* [Exercise description]
For each line below that includes the word "public", make a copy.

* [Supplied records]

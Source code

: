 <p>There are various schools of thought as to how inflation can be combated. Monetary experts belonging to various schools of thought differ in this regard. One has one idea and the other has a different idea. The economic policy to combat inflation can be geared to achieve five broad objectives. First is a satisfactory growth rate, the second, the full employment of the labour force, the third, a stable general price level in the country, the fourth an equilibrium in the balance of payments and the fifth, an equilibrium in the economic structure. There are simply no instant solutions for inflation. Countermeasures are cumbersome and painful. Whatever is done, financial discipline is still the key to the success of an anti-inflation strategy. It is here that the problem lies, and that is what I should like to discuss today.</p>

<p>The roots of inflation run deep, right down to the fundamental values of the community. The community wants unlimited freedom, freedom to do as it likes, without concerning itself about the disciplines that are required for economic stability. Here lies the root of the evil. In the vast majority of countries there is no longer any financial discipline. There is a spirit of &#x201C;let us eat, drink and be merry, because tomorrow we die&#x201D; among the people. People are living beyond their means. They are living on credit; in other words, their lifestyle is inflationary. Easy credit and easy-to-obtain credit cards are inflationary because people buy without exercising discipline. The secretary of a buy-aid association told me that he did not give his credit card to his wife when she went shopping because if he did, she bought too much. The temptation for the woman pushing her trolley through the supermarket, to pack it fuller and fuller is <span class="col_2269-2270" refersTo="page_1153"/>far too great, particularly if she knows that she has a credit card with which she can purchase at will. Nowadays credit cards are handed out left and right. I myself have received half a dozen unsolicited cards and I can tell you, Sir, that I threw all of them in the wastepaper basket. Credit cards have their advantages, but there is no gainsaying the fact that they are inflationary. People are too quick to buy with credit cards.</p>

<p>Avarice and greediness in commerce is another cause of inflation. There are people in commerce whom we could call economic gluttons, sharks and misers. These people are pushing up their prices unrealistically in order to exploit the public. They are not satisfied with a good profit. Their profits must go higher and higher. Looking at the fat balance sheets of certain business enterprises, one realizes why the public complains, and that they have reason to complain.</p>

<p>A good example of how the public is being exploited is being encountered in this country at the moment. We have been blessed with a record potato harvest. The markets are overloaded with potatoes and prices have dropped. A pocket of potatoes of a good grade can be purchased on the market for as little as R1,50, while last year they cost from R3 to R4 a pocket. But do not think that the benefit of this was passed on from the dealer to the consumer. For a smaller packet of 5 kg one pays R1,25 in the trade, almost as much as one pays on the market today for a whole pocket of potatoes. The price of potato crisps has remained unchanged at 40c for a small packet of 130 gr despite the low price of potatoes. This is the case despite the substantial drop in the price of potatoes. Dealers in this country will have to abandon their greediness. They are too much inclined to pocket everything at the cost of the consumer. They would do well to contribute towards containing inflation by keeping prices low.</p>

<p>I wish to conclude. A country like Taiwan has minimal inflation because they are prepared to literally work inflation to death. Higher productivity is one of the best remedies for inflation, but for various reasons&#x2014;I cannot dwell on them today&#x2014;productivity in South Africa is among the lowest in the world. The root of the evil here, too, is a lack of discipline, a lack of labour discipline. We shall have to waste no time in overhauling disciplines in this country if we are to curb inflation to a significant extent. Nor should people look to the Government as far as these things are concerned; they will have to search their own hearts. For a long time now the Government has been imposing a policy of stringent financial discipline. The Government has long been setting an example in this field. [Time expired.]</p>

* [Task output]
<p>Avarice and greediness in commerce is another cause of inflation. There are people in commerce whom we could call economic gluttons, sharks and misers. These people are pushing up their prices unrealistically in order to exploit the public. They are not satisfied with a good profit. Their profits must go higher and higher. Looking at the fat balance sheets of certain business enterprises, one realizes why the public complains, and that they have reason to complain.</p>
<p>A good example of how the public is being exploited is being encountered in this country at the moment. We have been blessed with a record potato harvest. The markets are overloaded with potatoes and prices have dropped. A pocket of potatoes of a good grade can be purchased on the market for as little as R1,50, while last year they cost from R3 to R4 a pocket. But do not think that the benefit of this was passed on from the dealer to the consumer. For a smaller packet of 5 kg one pays R1,25 in the trade, almost as much as one pays on the market today for a whole pocket of potatoes. The price of potato crisps has remained unchanged at 40c for a small packet of 130 gr despite the low price of potatoes. This is the case despite the substantial drop in the price of potatoes. Dealers in this country will have to abandon their greediness. They are too much inclined to pocket everything at the cost of the consumer. They would do well to contribute towards containing inflation by keeping prices low.</p>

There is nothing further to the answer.